David Cameron went further, adding “Come along Scotland, if you vote for independence I’ll get upset, and you working-class Glaswegians wouldn’t want to make an Etonian Conservative Prime Minister cry, would you?”
With such an understanding, his next move will be to tour the country dressed as Edward II, and unveil billboards that say, “Tearing Britain in half, All of a sudden, Is less of a laugh, Than we had at Culloden.” He does at least have experience of Scotland, as his mother-in-law owns 19,000 acres of land on the Isle of Jura on which he visits to stalk deer. So there’s plenty of common experiences for him to chat about with the unemployed of Motherwell.
Then John Major went on the radio to warn about the perils of independence.

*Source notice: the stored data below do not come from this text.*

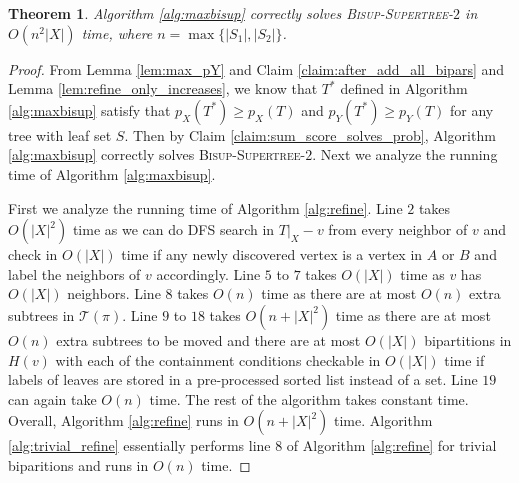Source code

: \documentclass{bmcart}
\newcommand{\bisuptwo}{\textsc{Bisup-Supertree-$2$}\xspace}
\newtheorem{theorem}{Theorem}
\begin{document}
\begin{theorem}\label{thm:correctness_alg}
Algorithm \ref{alg:maxbisup} correctly solves \bisuptwo in $O(n^2|X|)$ time, where $n=\max\{|S_1|,|S_2|\}$.
\end{theorem}
\begin{proof}
From Lemma \ref{lem:max_pY} and Claim \ref{claim:after_add_all_bipars} and Lemma \ref{lem:refine_only_increases}, we know that $T^*$ defined in Algorithm \ref{alg:maxbisup} satisfy that $p_X(T^*) \ge p_X(T)$ and $p_Y(T^*) \ge p_Y(T)$ for any tree with leaf set $S$. Then by Claim \ref{claim:sum_score_solves_prob}, Algorithm \ref{alg:maxbisup} correctly solves \bisuptwo. Next we analyze the running time of Algorithm \ref{alg:maxbisup}.\smallskip

First we analyze the running time of Algorithm \ref{alg:refine}. Line $2$ takes $O(|X|^2)$ time as we can do DFS search in $T|_X - v$ from every neighbor of $v$ and check in $O(|X|)$ time if any newly discovered vertex is a vertex in $A$ or $B$ and label the neighbors of $v$ accordingly. Line $5$ to $7$ takes $O(|X|)$ time as $v$ has $O(|X|)$ neighbors. Line $8$ takes $O(n)$ time as there are at most $O(n)$ extra subtrees in $\mathcal{T}(\pi)$. Line $9$ to $18$ takes $O(n+|X|^2 )$ time as there are at most $O(n)$ extra subtrees to be moved and there are at most $O(|X|)$ bipartitions in $H(v)$ with each of the containment conditions checkable in $O(|X|)$ time if labels of leaves are stored in a pre-processed sorted list instead of a set. Line $19$ can again take $O(n)$ time. The rest of the algorithm takes constant time. Overall, Algorithm \ref{alg:refine} runs in $O(n + |X|^2)$ time. Algorithm \ref{alg:trivial_refine} essentially performs line $8$ of Algorithm \ref{alg:refine} for trivial biparitions and runs in $O(n)$ time.\smallskip


\end{proof}
\end{document}
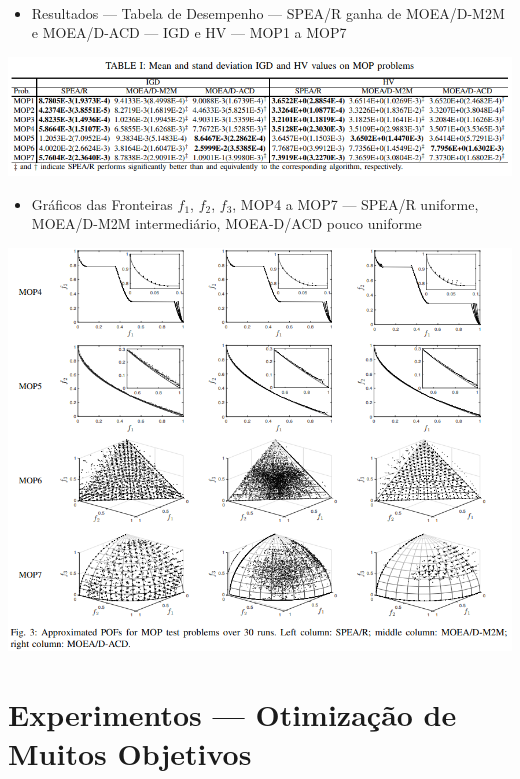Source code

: \documentclass{rbfin}
\begin{document}
\newpage

$\,$

\vspace{60mm}

\begin{itemize}
  \item Resultados --- Tabela de Desempenho --- SPEA/R ganha de MOEA/D-M2M e MOEA/D-ACD --- IGD e HV --- MOP1 a MOP7
\end{itemize}

\begin{center}
\includegraphics[scale=1.2]{table1}
\end{center}

\newpage

\begin{itemize}
  \item Gráficos das Fronteiras $f_1$, $f_2$, $f_3$, MOP4 a MOP7 --- SPEA/R uniforme, MOEA/D-M2M intermediário, MOEA-D/ACD pouco uniforme
\end{itemize}

\begin{center}
\includegraphics[scale=0.9]{fig3}
\end{center}

\newpage
\section{Experimentos --- Otimização de Muitos Objetivos}
\end{document}
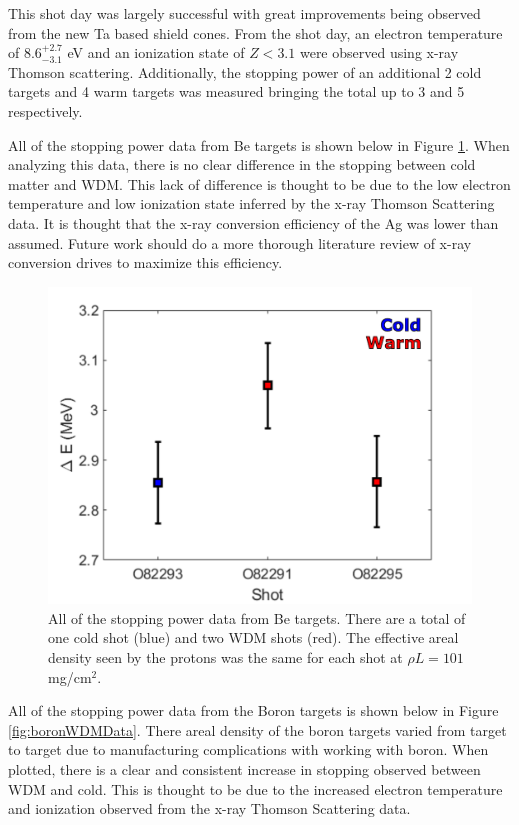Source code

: This shot day was largely successful with great improvements being observed from the new Ta based shield cones. From the shot day, an electron temperature of $8.6^{+2.7}_{-3.1}$ eV and an ionization state of $Z < 3.1$ were observed using x-ray Thomson scattering. Additionally, the stopping power of an additional 2 cold targets and 4 warm targets was measured bringing the total up to 3 and 5 respectively. 

All of the stopping power data from Be targets is shown below in Figure \ref{fig:beWDMData}. When analyzing this data, there is no clear difference in the stopping between cold matter and WDM. This lack of difference is thought to be due to the low electron temperature and low ionization state inferred by the x-ray Thomson Scattering data. It is thought that the x-ray conversion efficiency of the Ag was lower than assumed. Future work should do a more thorough literature review of x-ray conversion drives to maximize this efficiency. 

\begin{figure}[!h]
    \centering
    \includegraphics[scale=0.7]{Figures/beWDMData.pdf}
    \caption[Stopping power data from Be Targets]{All of the stopping power data from Be targets. There are a total of one cold shot (blue) and two WDM shots (red). The effective areal density seen by the protons was the same for each shot at $\rho L=101$ mg/cm$^2$.}
    \label{fig:beWDMData}
\end{figure}

All of the stopping power data from the Boron targets is shown below in Figure \ref{fig:boronWDMData}. There areal density of the boron targets varied from target to target due to manufacturing complications with working with boron. When plotted, there is a clear and consistent increase in stopping observed between WDM and cold. This is thought to be due to the increased electron temperature and ionization observed from the x-ray Thomson Scattering data.

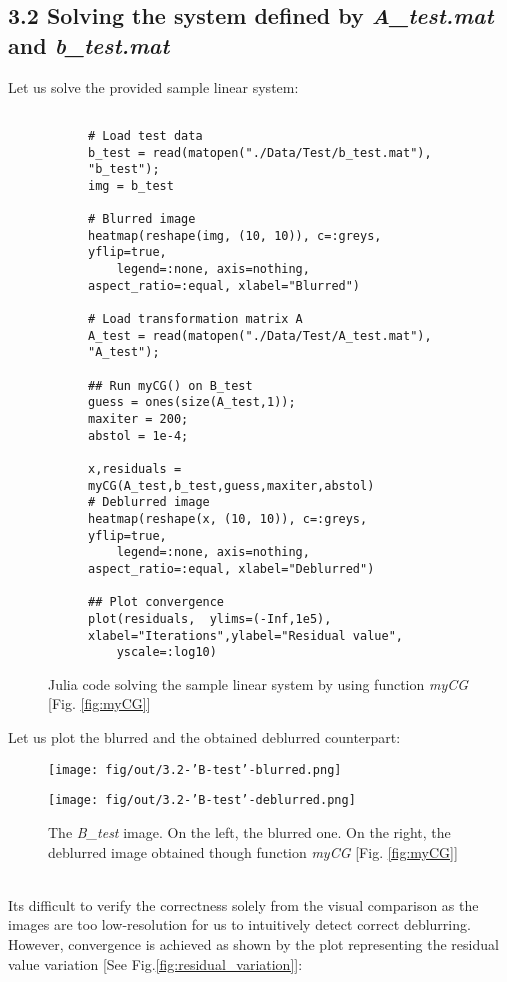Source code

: \documentclass[unicode,11pt,a4paper,oneside,numbers=endperiod,openany]{scrartcl}
\begin{document}
\subsection*{3.2 Solving the system deﬁned by  \textit{A\_test.mat} and \textit{b\_test.mat}}
Let us solve the provided sample linear system: %
\begin{figure}[H]
    \begin{subfigure}[l]{\textwidth}
\begin{verbatim}

# Load test data
b_test = read(matopen("./Data/Test/b_test.mat"), "b_test");
img = b_test

# Blurred image
heatmap(reshape(img, (10, 10)), c=:greys, yflip=true,
    legend=:none, axis=nothing, aspect_ratio=:equal, xlabel="Blurred")

# Load transformation matrix A
A_test = read(matopen("./Data/Test/A_test.mat"), "A_test");

## Run myCG() on B_test
guess = ones(size(A_test,1));
maxiter = 200;
abstol = 1e-4;

x,residuals = myCG(A_test,b_test,guess,maxiter,abstol)
# Deblurred image
heatmap(reshape(x, (10, 10)), c=:greys, yflip=true, 
    legend=:none, axis=nothing, aspect_ratio=:equal, xlabel="Deblurred")

## Plot convergence
plot(residuals,  ylims=(-Inf,1e5), xlabel="Iterations",ylabel="Residual value",
    yscale=:log10)
\end{verbatim}
    \end{subfigure}
    \caption{Julia code solving the sample linear system by using function \textit{myCG} [Fig. \ref{fig:myCG}]}
    \label{fig:solveLinearEq}
\end{figure}

Let us plot the blurred and the obtained deblurred counterpart:
\begin{figure}[!h]
    \begin{minipage}{0.5\textwidth}
        \centering
        \texttt{[image: fig/out/3.2-'B-test'-blurred.png]}
    \end{minipage}
        \begin{minipage}{0.5\textwidth}
        \centering
        \texttt{[image: fig/out/3.2-'B-test'-deblurred.png]}
    \end{minipage}
    \caption{The \textit{B\_test} image. On the left, the blurred one. On the right, the deblurred image obtained though function \textit{myCG} [Fig. \ref{fig:myCG}]}
\end{figure}\\
Its difficult to verify the correctness solely from the visual comparison as the images are too low-resolution for us to intuitively detect correct deblurring. However, convergence is achieved as shown by the plot representing the residual value variation [See Fig.\ref{fig:residual_variation}]:
\end{document}
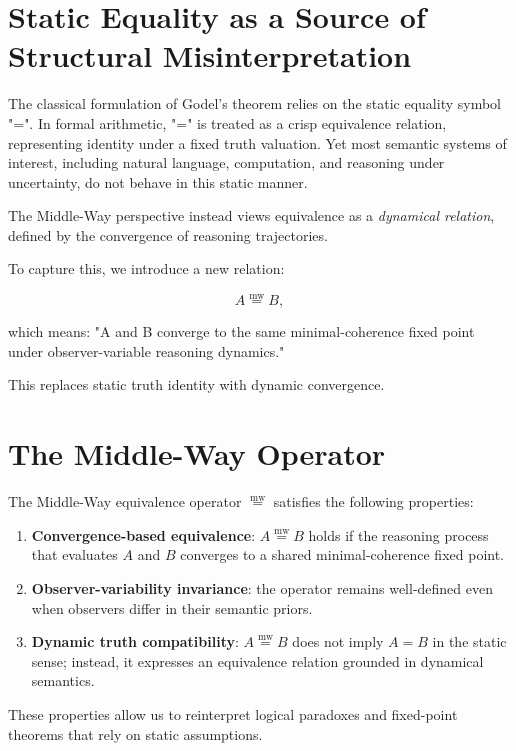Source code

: \documentclass[11pt]{article}
\newcommand{\mweq}{\overset{\mathrm{mw}}{=}}
\begin{document}
\section{Static Equality as a Source of Structural Misinterpretation}

The classical formulation of Godel's theorem relies on the static equality 
symbol "=". In formal arithmetic, "=" is treated as a crisp equivalence 
relation, representing identity under a fixed truth valuation. Yet most 
semantic systems of interest, including natural language, computation, and 
reasoning under uncertainty, do not behave in this static manner.

The Middle-Way perspective instead views equivalence as a \emph{dynamical 
relation}, defined by the convergence of reasoning trajectories.

To capture this, we introduce a new relation:

\begin{equation}
A \mweq B,
\end{equation}

which means: "A and B converge to the same minimal-coherence fixed point 
under observer-variable reasoning dynamics."

This replaces static truth identity with dynamic convergence.

\section{The Middle-Way Operator}

The Middle-Way equivalence operator $\mweq$ satisfies the following 
properties:

\begin{enumerate}
    \item \textbf{Convergence-based equivalence}: $A \mweq B$ holds if 
    the reasoning process that evaluates $A$ and $B$ converges to a shared 
    minimal-coherence fixed point.
    \item \textbf{Observer-variability invariance}: 
    the operator remains well-defined even when observers differ in 
    their semantic priors.
    \item \textbf{Dynamic truth compatibility}: 
    $A \mweq B$ does not imply $A = B$ in the static sense; instead, 
    it expresses an equivalence relation grounded in dynamical semantics.
\end{enumerate}

These properties allow us to reinterpret logical paradoxes and fixed-point 
theorems that rely on static assumptions.
\end{document}
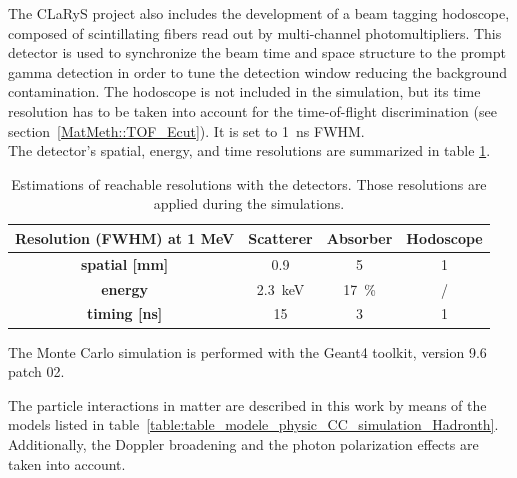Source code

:The CLaRyS project also includes the development of a beam tagging hodoscope, composed of scintillating fibers read out by multi-channel photomultipliers. This detector is used to synchronize the beam time and space structure to the prompt gamma detection in order to tune the detection window reducing the background contamination. The hodoscope is not included in the simulation, but its time resolution has to be taken into account for the time-of-flight discrimination (see section~\ref{MatMeth::TOF_Ecut}). It is set to 1~ns FWHM. \\
The detector's spatial, energy, and time resolutions are summarized in table \ref{table:table_resolution_detecteurs_CC_simulation_Hadronth}.

\begin{table}
\centering
\caption{Estimations of reachable resolutions with the detectors. Those resolutions are applied during the simulations.}
\begin{tabular}{cccc}
\hline
\textbf{Resolution (FWHM) at 1 MeV} & \textbf{Scatterer} & \textbf{Absorber} & \textbf{Hodoscope}\\
\hline 
\textbf{spatial [mm]	}			 &     0.9		 &  5 &	 1\\
\textbf{energy}				&	2.3~keV		&  17~\%	&	/\\
\textbf{timing [ns]}	        		&	15			&	3 	&  1\\
\hline
\end{tabular}
\label{table:table_resolution_detecteurs_CC_simulation_Hadronth}
\end{table}
    
The Monte Carlo simulation is performed with the Geant4 toolkit, version 9.6 patch 02. 

The particle interactions in matter are described in this work by means of the models listed in table~\ref{table:table_modele_physic_CC_simulation_Hadronth}. Additionally, the Doppler broadening and the photon polarization effects are taken into account.
 


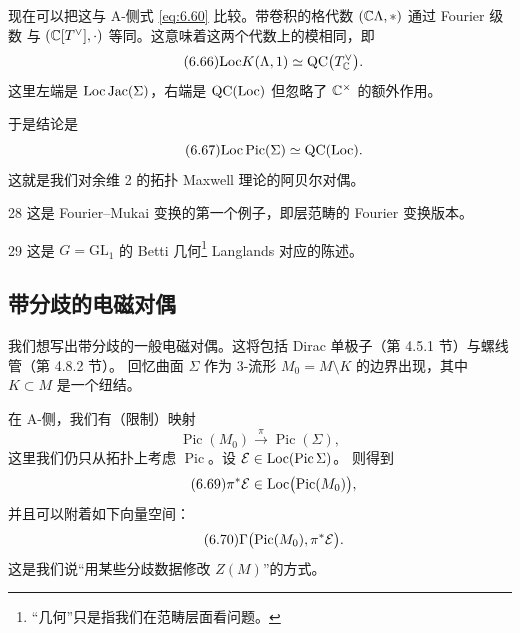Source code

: 现在可以把这与 A-侧式 \eqref{eq:6.60} 比较。带卷积的格代数 $(\mathbb{C}\Lambda,*)$ 通过 Fourier 级数
与 $(\mathbb{C}[T^{\vee}],\cdot)$ 等同。这意味着这两个代数上的模相同，即
\begin{equation}\tag{6.66}\label{eq:6.66}
\mathrm{Loc} K(\Lambda,1)\simeq\mathrm{QC}\bigl(T^{\vee}_{\mathbb{C}}\bigr).
\end{equation}
这里左端是 $\mathrm{Loc}\operatorname{Jac}(\Sigma)$，右端是 $\mathrm{QC}(\mathrm{Loc})$ 但忽略了 $\mathbb{C}^{\times}$ 的额外作用。

于是结论是
\begin{equation}\tag{6.67}\label{eq:6.67}
\mathrm{Loc}\operatorname{Pic}(\Sigma)\simeq\mathrm{QC}(\mathrm{Loc}).
\end{equation}
这就是我们对余维 2 的拓扑 Maxwell 理论的阿贝尔对偶。

\begin{srcrem}{28}
这是 Fourier--Mukai 变换的第一个例子，即层范畴的 Fourier 变换版本。
\end{srcrem}

\begin{srcrem}{29}
这是 $G=\mathrm{GL}_1$ 的 Betti 几何\footnote{“几何”只是指我们在范畴层面看问题。}
Langlands 对应的陈述。
\end{srcrem}


\subsection{带分歧的电磁对偶}

我们想写出带分歧的一般电磁对偶。这将包括 Dirac 单极子（第 4.5.1 节）与螺线管（第 4.8.2 节）。
回忆曲面 $\Sigma$ 作为 3-流形 $M_0=M\setminus K$ 的边界出现，其中 $K\subset M$ 是一个纽结。

在 A-侧，我们有（限制）映射
\begin{equation}\tag{6.68}\label{eq:6.68}
\operatorname{Pic}(M_0)\xrightarrow{\ \pi\ }\operatorname{Pic}(\Sigma),
\end{equation}
这里我们仍只从拓扑上考虑 $\operatorname{Pic}$。设 $\mathcal{E}\in\mathrm{Loc}(\operatorname{Pic}\Sigma)$。
则得到
\begin{equation}\tag{6.69}\label{eq:6.69}
\pi^*\mathcal{E}\in\mathrm{Loc}\bigl(\operatorname{Pic}(M_0)\bigr),
\end{equation}
并且可以附着如下向量空间：
\begin{equation}\tag{6.70}\label{eq:6.70}
\Gamma\bigl(\operatorname{Pic}(M_0),\pi^*\mathcal{E}\bigr).
\end{equation}
这是我们说“用某些分歧数据修改 $Z(M)$”的方式。

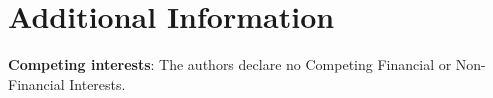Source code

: \documentclass[prb,reprint,superscriptaddress]{revtex4-2}
\begin{document}
% 
%
\section*{Additional Information}

\textbf{Competing interests}: The authors declare no Competing Financial or 
Non-Financial Interests.

% 
%

\end{document}
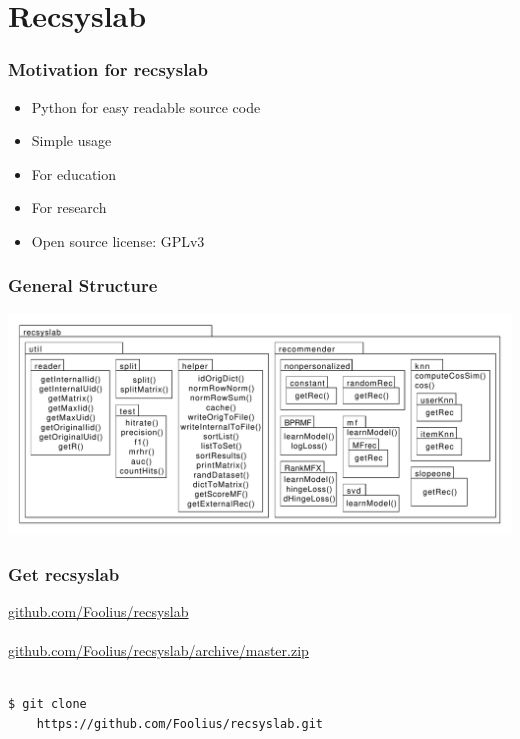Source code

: \documentclass[mathserif,svgnames]{beamer}
\begin{document}
\section{Recsyslab}
\begin{frame} 
\frametitle{Motivation for recsyslab} %
\begin{itemize}
    \item Python for easy readable source code
    \item Simple usage
    \item For education
    \item For research
    \item Open source license: GPLv3
\end{itemize}
\end{frame}
\begin{frame}
\frametitle{General Structure}
\begin{centering}
    \includegraphics[page=1, scale=0.34]{packagediagram.pdf}
\end{centering}
\end{frame}
\begin{frame}[fragile]
    \frametitle{Get recsyslab}
    \url{github.com/Foolius/recsyslab}\\
    \hspace*{8cm}\\
    \url{github.com/Foolius/recsyslab/archive/master.zip}\\
    \hspace*{8cm}\\
    \begin{lstlisting}[style=pseudocode]
$ git clone 
    https://github.com/Foolius/recsyslab.git
    \end{lstlisting}
\end{frame}
\end{document}
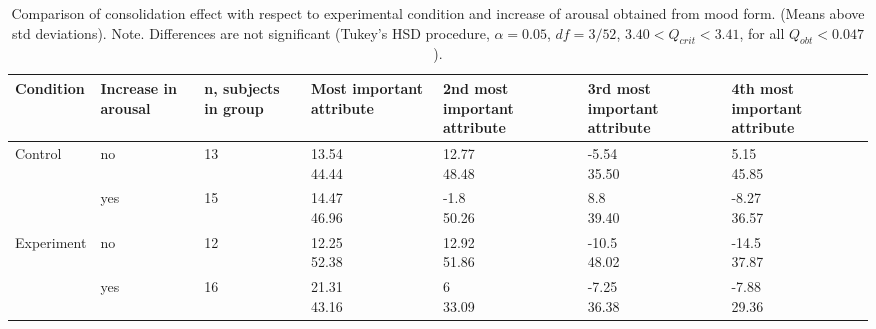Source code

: 



\begin{table*}
  \centering
  \small
  \begingroup
    \begin{tabularx}{\textwidth}{XXXXXXX}
      \toprule

      Condition
      & Increase in arousal
      & n, subjects in group
      & Most important attribute
      & 2nd most important attribute
      & 3rd most important attribute
      & 4th most important attribute
      \\

      \midrule


      Control
      & no
      & 13
      & \cellcontent{13.54\\44.44}
      & \cellcontent{12.77\\48.48}
      & \cellcontent{-5.54\\35.50}
      & \cellcontent{5.15\\45.85}
      \\

      & yes
      & 15
      & \cellcontent{14.47\\46.96}
      & \cellcontent{-1.8\\50.26}
      & \cellcontent{8.8\\39.40}
      & \cellcontent{-8.27\\36.57}
      \\

      Experiment
      & no
      & 12
      & \cellcontent{12.25\\52.38}
      & \cellcontent{12.92\\51.86}
      & \cellcontent{-10.5\\48.02}
      & \cellcontent{-14.5\\37.87}
      \\

      & yes
      & 16
      & \cellcontent{21.31\\43.16}
      & \cellcontent{6\\33.09}
      & \cellcontent{-7.25\\36.38}
      & \cellcontent{-7.88\\29.36}
      \\

      \bottomrule
    \end{tabularx}
    \endgroup
  \caption{Comparison of consolidation effect with respect to
    experimental condition and increase of arousal obtained from mood
    form. (Means above std deviations). Note. Differences are not
    significant (Tukey's HSD procedure, $\alpha=0.05$, $df = 3/52$,
    $3.40 < Q_{crit} < 3.41$, for all $Q_{obt}<0.047$).}
  \label{tab:arousal}
\end{table*}



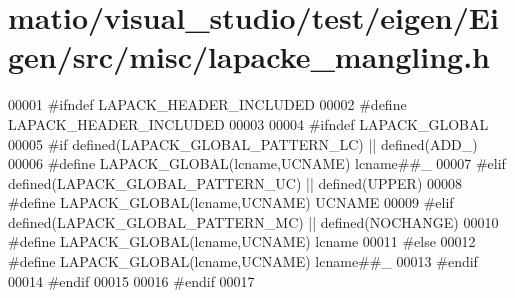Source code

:\hypertarget{matio_2visual__studio_2test_2eigen_2_eigen_2src_2misc_2lapacke__mangling_8h_source}{}\section{matio/visual\+\_\+studio/test/eigen/\+Eigen/src/misc/lapacke\+\_\+mangling.h}
\label{matio_2visual__studio_2test_2eigen_2_eigen_2src_2misc_2lapacke__mangling_8h_source}

\begin{DoxyCode}
00001 \textcolor{preprocessor}{#ifndef LAPACK\_HEADER\_INCLUDED}
00002 \textcolor{preprocessor}{#define LAPACK\_HEADER\_INCLUDED}
00003 
00004 \textcolor{preprocessor}{#ifndef LAPACK\_GLOBAL}
00005 \textcolor{preprocessor}{#if defined(LAPACK\_GLOBAL\_PATTERN\_LC) || defined(ADD\_)}
00006 \textcolor{preprocessor}{#define LAPACK\_GLOBAL(lcname,UCNAME)  lcname##\_}
00007 \textcolor{preprocessor}{#elif defined(LAPACK\_GLOBAL\_PATTERN\_UC) || defined(UPPER)}
00008 \textcolor{preprocessor}{#define LAPACK\_GLOBAL(lcname,UCNAME)  UCNAME}
00009 \textcolor{preprocessor}{#elif defined(LAPACK\_GLOBAL\_PATTERN\_MC) || defined(NOCHANGE)}
00010 \textcolor{preprocessor}{#define LAPACK\_GLOBAL(lcname,UCNAME)  lcname}
00011 \textcolor{preprocessor}{#else}
00012 \textcolor{preprocessor}{#define LAPACK\_GLOBAL(lcname,UCNAME)  lcname##\_}
00013 \textcolor{preprocessor}{#endif}
00014 \textcolor{preprocessor}{#endif}
00015 
00016 \textcolor{preprocessor}{#endif}
00017 
\end{DoxyCode}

At this point you had to suspect the Yes campaign must have influence in the BBC. Because getting Major, who lost every single seat when he last campaigned in Scotland, to order Scotland to vote NO is genius.
At one point he said of the Yes campaign’s attitude to the currency issue, “I have never known such incompetence.” And that’s a fair point, because when John Major was in charge of currency, it collapsed so much he put up interest rates to 5,000 per cent while spending all day on the television making statements such as, “I don’t know what to do” while clutching a blanket and wetting himself before being kicked out of the Exchange Rate Mechanism and you can’t BUY that level of competence.
There does however seem to be a darker side to the sudden intense efforts to persuade Scotland to vote No. Because along with the begging come the threats. Every day the party leaders inform us about businesses that will move to England, that RBS and most of the economy will leave, and BP will suck their oilfields to Norwich, and Edinburgh will move to Berkshire, and Dundee will be towed to a swamp in Kent that’s overrun with crocodiles and Ben Nevis will be taken over by North Korea and there’ll be nothing anyone can do because Scotland won’t be allowed in Nato, and in fact won’t even be covered by International Regulations on Cheetahs so they’ll sprint across Cumbernauld eating the lot of you and see if WE care.
It turned out that even the threat from the Royal Bank Scotland was that they’d move their official address to England, with no one losing their job. So the argument of the No campaign is, “You know that bank that led the world in buying useless debts across America, playing a major part in destroying the global economy and awardeding its executives with millions of pounds each as a prize? Well if you vote for independence they might change their PO Box address. THEN let’s see how you cope”.
Tomorrow they’ll announce, “Now we’ve heard that Crazy wee Jimmy, the Butter Knife from Fife, who threatens to take out your internal organs with a butter knife unless you give him a fiver, has said if there’s a Yes vote he’s relocating to Cambridge, causing even more economic chaos for an independent Scotland.”
Maybe Alex Salmond’s best response, next time it’s claimed RBS are threatening to leave, would be to say they’re not going to be allowed to stay even if they want to, as they’re nothing but a bloody nuisance and from now on Scotland’s money will be looked after by a couple of retired ladies who run a charity shop in Morningside who have no desire to bundle up any debt packages of sub-prime mortgages at all.
The No campaign is also quoting executives of John Lewis, who say they’ll put up prices if there’s a Yes vote. But these aren’t arguments, they’re threats. They might as well say “And the CEO of Walkers Crisps has said that if Scotland goes independent he’ll kick everyone right up the crutch”.
The biggest threat is over the currency. The Government says it won’t let Scotland use the pound, then spends all day asking, “What you going to do without a pound?” And this is where the Yes campaign could be much more forceful. Instead of talking about currency unions it should say if it isn’t allowed to use the pound, everything it buys from England it will pay for with pennies. So if Scotland buys a fleet of aeroplanes from British Aerospace, they’ll go to the office with a jar the size of a skip and tip 50 million quid in pennies over the floor, saying, “We’re not allowed a pound, pal, so ye’ll have to pick them up yeself big man”.
Because what we’ve learned from this referendum, is it’s fun to watch the establishment when they panic.